## Task goal
Every line of the material below should be retyped exactly.

** Data shown follows **

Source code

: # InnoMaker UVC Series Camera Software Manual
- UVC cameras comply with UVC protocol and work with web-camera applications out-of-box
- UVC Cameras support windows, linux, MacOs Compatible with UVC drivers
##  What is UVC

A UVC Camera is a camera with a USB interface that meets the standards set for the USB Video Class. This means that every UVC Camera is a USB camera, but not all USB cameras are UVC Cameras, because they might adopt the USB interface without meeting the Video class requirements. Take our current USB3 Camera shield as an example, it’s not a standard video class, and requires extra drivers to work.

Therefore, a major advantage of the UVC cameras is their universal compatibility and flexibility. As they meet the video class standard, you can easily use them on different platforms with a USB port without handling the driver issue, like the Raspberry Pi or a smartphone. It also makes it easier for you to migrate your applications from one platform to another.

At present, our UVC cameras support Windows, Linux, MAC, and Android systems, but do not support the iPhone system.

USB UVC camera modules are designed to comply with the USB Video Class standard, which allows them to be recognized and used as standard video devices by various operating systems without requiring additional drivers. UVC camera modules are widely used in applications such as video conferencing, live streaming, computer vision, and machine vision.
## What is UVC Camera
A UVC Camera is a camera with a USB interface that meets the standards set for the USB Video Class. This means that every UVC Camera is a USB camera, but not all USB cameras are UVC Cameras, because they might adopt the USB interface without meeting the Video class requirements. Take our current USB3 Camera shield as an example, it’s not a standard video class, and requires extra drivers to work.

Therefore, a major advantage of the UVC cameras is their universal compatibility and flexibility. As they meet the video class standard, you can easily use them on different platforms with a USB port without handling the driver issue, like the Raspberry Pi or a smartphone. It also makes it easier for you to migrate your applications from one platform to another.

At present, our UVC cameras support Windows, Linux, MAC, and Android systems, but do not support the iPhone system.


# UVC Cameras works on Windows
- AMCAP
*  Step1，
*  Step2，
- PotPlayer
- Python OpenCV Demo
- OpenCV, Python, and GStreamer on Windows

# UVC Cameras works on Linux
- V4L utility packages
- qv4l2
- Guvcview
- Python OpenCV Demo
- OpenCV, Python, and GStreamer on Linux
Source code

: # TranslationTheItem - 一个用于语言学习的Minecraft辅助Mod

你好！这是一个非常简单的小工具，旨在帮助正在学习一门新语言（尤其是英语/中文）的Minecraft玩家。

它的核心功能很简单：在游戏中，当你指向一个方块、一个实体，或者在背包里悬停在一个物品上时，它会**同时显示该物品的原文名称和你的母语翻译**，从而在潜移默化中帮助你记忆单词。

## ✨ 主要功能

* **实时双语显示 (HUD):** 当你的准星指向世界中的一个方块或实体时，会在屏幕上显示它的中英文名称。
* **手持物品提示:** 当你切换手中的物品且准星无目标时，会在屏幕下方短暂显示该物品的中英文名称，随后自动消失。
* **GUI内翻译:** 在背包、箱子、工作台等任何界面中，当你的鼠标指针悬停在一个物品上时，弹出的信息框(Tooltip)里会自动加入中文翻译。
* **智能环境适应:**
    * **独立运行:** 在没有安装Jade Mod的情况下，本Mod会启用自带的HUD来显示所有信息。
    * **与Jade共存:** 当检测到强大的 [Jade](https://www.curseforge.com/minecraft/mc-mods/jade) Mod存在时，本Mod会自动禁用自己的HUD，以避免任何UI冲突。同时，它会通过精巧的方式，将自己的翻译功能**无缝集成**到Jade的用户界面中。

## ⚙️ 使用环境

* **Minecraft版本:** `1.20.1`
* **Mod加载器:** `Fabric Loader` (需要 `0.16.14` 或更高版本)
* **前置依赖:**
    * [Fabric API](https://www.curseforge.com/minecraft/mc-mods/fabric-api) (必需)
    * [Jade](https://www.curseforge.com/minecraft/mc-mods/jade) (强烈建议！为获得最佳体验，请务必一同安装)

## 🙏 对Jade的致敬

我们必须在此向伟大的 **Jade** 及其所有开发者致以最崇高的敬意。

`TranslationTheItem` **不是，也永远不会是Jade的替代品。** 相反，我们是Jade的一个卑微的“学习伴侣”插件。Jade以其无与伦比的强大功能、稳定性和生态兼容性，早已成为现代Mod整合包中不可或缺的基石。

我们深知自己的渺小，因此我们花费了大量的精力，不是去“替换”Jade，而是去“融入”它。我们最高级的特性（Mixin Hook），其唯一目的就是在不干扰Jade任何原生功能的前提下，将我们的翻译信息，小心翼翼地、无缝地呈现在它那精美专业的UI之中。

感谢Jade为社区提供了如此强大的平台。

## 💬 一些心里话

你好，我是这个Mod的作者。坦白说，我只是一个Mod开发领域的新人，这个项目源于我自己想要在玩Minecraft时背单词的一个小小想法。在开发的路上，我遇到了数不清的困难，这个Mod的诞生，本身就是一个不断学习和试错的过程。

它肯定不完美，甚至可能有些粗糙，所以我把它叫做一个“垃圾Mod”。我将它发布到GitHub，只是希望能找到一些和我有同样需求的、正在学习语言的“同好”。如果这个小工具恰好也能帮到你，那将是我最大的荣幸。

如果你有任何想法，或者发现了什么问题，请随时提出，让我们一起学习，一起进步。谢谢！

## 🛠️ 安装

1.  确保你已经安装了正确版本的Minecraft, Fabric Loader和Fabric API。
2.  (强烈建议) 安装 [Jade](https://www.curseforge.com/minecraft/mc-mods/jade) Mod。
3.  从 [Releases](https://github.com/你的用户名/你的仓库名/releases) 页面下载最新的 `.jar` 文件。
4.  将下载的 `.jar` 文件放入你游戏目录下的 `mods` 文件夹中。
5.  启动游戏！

** End of Data shown **

## Reply to the task
Source code

: # InnoMaker UVC Series Camera Software Manual
- UVC cameras comply with UVC protocol and work with web-camera applications out-of-box
- UVC Cameras support windows, linux, MacOs Compatible with UVC drivers
##  What is UVC

A UVC Camera is a camera with a USB interface that meets the standards set for the USB Video Class. This means that every UVC Camera is a USB camera, but not all USB cameras are UVC Cameras, because they might adopt the USB interface without meeting the Video class requirements. Take our current USB3 Camera shield as an example, it’s not a standard video class, and requires extra drivers to work.

Therefore, a major advantage of the UVC cameras is their universal compatibility and flexibility. As they meet the video class standard, you can easily use them on different platforms with a USB port without handling the driver issue, like the Raspberry Pi or a smartphone. It also makes it easier for you to migrate your applications from one platform to another.

At present, our UVC cameras support Windows, Linux, MAC, and Android systems, but do not support the iPhone system.

USB UVC camera modules are designed to comply with the USB Video Class standard, which allows them to be recognized and used as standard video devices by various operating systems without requiring additional drivers. UVC camera modules are widely used in applications such as video conferencing, live streaming, computer vision, and machine vision.
## What is UVC Camera
A UVC Camera is a camera with a USB interface that meets the standards set for the USB Video Class. This means that every UVC Camera is a USB camera, but not all USB cameras are UVC Cameras, because they might adopt the USB interface without meeting the Video class requirements. Take our current USB3 Camera shield as an example, it’s not a standard video class, and requires extra drivers to work.

Therefore, a major advantage of the UVC cameras is their universal compatibility and flexibility. As they meet the video class standard, you can easily use them on different platforms with a USB port without handling the driver issue, like the Raspberry Pi or a smartphone. It also makes it easier for you to migrate your applications from one platform to another.

At present, our UVC cameras support Windows, Linux, MAC, and Android systems, but do not support the iPhone system.


# UVC Cameras works on Windows
- AMCAP
*  Step1，
*  Step2，
- PotPlayer
- Python OpenCV Demo
- OpenCV, Python, and GStreamer on Windows

# UVC Cameras works on Linux
- V4L utility packages
- qv4l2
- Guvcview
- Python OpenCV Demo
- OpenCV, Python, and GStreamer on Linux
Source code

: # TranslationTheItem - 一个用于语言学习的Minecraft辅助Mod

你好！这是一个非常简单的小工具，旨在帮助正在学习一门新语言（尤其是英语/中文）的Minecraft玩家。

它的核心功能很简单：在游戏中，当你指向一个方块、一个实体，或者在背包里悬停在一个物品上时，它会**同时显示该物品的原文名称和你的母语翻译**，从而在潜移默化中帮助你记忆单词。

## ✨ 主要功能

* **实时双语显示 (HUD):** 当你的准星指向世界中的一个方块或实体时，会在屏幕上显示它的中英文名称。
* **手持物品提示:** 当你切换手中的物品且准星无目标时，会在屏幕下方短暂显示该物品的中英文名称，随后自动消失。
* **GUI内翻译:** 在背包、箱子、工作台等任何界面中，当你的鼠标指针悬停在一个物品上时，弹出的信息框(Tooltip)里会自动加入中文翻译。
* **智能环境适应:**
    * **独立运行:** 在没有安装Jade Mod的情况下，本Mod会启用自带的HUD来显示所有信息。
    * **与Jade共存:** 当检测到强大的 [Jade](https://www.curseforge.com/minecraft/mc-mods/jade) Mod存在时，本Mod会自动禁用自己的HUD，以避免任何UI冲突。同时，它会通过精巧的方式，将自己的翻译功能**无缝集成**到Jade的用户界面中。

## ⚙️ 使用环境

* **Minecraft版本:** `1.20.1`
* **Mod加载器:** `Fabric Loader` (需要 `0.16.14` 或更高版本)
* **前置依赖:**
    * [Fabric API](https://www.curseforge.com/minecraft/mc-mods/fabric-api) (必需)
    * [Jade](https://www.curseforge.com/minecraft/mc-mods/jade) (强烈建议！为获得最佳体验，请务必一同安装)

## 🙏 对Jade的致敬

我们必须在此向伟大的 **Jade** 及其所有开发者致以最崇高的敬意。

`TranslationTheItem` **不是，也永远不会是Jade的替代品。** 相反，我们是Jade的一个卑微的“学习伴侣”插件。Jade以其无与伦比的强大功能、稳定性和生态兼容性，早已成为现代Mod整合包中不可或缺的基石。

我们深知自己的渺小，因此我们花费了大量的精力，不是去“替换”Jade，而是去“融入”它。我们最高级的特性（Mixin Hook），其唯一目的就是在不干扰Jade任何原生功能的前提下，将我们的翻译信息，小心翼翼地、无缝地呈现在它那精美专业的UI之中。

感谢Jade为社区提供了如此强大的平台。

## 💬 一些心里话

你好，我是这个Mod的作者。坦白说，我只是一个Mod开发领域的新人，这个项目源于我自己想要在玩Minecraft时背单词的一个小小想法。在开发的路上，我遇到了数不清的困难，这个Mod的诞生，本身就是一个不断学习和试错的过程。

它肯定不完美，甚至可能有些粗糙，所以我把它叫做一个“垃圾Mod”。我将它发布到GitHub，只是希望能找到一些和我有同样需求的、正在学习语言的“同好”。如果这个小工具恰好也能帮到你，那将是我最大的荣幸。

如果你有任何想法，或者发现了什么问题，请随时提出，让我们一起学习，一起进步。谢谢！

## 🛠️ 安装

1.  确保你已经安装了正确版本的Minecraft, Fabric Loader和Fabric API。
2.  (强烈建议) 安装 [Jade](https://www.curseforge.com/minecraft/mc-mods/jade) Mod。
3.  从 [Releases](https://github.com/你的用户名/你的仓库名/releases) 页面下载最新的 `.jar` 文件。
4.  将下载的 `.jar` 文件放入你游戏目录下的 `mods` 文件夹中。
5.  启动游戏！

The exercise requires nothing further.